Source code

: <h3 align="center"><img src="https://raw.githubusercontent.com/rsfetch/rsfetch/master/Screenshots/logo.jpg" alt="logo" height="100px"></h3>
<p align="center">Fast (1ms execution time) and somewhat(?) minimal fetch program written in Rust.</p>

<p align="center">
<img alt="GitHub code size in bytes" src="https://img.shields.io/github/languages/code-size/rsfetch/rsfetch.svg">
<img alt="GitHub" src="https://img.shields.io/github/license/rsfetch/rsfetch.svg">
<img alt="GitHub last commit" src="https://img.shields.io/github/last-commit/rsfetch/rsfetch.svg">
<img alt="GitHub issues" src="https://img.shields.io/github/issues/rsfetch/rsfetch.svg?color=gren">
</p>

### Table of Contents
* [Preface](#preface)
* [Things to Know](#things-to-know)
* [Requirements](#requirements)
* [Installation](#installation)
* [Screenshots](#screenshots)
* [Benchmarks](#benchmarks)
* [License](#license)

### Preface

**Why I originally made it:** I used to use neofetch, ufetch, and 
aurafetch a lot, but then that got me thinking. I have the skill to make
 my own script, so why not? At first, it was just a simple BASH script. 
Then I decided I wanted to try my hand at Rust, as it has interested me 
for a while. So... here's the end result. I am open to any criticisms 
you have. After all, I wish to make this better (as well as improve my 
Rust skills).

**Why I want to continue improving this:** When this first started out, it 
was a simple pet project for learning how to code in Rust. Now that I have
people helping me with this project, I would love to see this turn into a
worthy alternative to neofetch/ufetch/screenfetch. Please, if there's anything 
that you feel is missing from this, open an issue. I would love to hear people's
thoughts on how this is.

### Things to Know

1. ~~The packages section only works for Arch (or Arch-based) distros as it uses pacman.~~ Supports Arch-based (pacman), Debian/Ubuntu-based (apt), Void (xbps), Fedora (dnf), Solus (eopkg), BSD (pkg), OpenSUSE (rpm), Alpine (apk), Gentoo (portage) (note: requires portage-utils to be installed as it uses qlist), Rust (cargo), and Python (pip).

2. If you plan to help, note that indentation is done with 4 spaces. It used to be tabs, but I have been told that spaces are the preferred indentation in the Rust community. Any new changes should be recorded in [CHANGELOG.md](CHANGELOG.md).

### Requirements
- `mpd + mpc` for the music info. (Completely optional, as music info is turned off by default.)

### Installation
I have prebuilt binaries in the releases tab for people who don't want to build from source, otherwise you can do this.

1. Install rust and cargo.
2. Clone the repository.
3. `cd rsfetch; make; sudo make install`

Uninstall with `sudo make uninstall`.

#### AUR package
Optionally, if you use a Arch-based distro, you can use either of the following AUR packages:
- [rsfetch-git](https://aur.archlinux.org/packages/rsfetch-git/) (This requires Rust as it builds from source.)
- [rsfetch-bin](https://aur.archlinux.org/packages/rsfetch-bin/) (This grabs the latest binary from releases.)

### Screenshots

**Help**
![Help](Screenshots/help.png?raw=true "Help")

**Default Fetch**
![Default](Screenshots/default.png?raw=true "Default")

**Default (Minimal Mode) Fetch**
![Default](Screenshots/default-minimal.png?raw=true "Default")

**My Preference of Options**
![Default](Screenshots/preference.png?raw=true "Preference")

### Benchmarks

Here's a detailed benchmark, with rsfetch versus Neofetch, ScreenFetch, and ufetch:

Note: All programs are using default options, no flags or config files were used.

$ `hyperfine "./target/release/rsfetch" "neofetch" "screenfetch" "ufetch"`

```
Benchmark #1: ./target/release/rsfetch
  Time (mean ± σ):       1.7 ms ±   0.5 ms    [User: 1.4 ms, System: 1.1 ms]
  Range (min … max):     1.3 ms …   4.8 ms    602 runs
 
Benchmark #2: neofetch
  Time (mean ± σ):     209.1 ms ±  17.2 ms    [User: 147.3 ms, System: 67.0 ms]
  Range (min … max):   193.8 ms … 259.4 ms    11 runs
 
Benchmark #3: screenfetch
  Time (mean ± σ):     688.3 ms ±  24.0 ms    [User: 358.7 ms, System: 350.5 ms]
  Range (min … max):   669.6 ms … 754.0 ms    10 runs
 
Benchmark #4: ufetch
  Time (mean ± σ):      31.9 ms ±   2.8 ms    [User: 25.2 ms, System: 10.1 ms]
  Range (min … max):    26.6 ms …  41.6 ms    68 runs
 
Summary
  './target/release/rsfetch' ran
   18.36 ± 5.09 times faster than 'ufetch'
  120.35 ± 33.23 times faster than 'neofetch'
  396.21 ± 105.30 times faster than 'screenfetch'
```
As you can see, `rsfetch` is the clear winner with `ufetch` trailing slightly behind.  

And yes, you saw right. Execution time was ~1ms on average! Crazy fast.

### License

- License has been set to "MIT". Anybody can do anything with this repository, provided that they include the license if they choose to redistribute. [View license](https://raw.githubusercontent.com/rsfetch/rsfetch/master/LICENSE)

[Task objective] What lines in the data above carry "Things"? Return them all.

[Reply to the exercise]
* [Things to Know](#things-to-know)
### Things to Know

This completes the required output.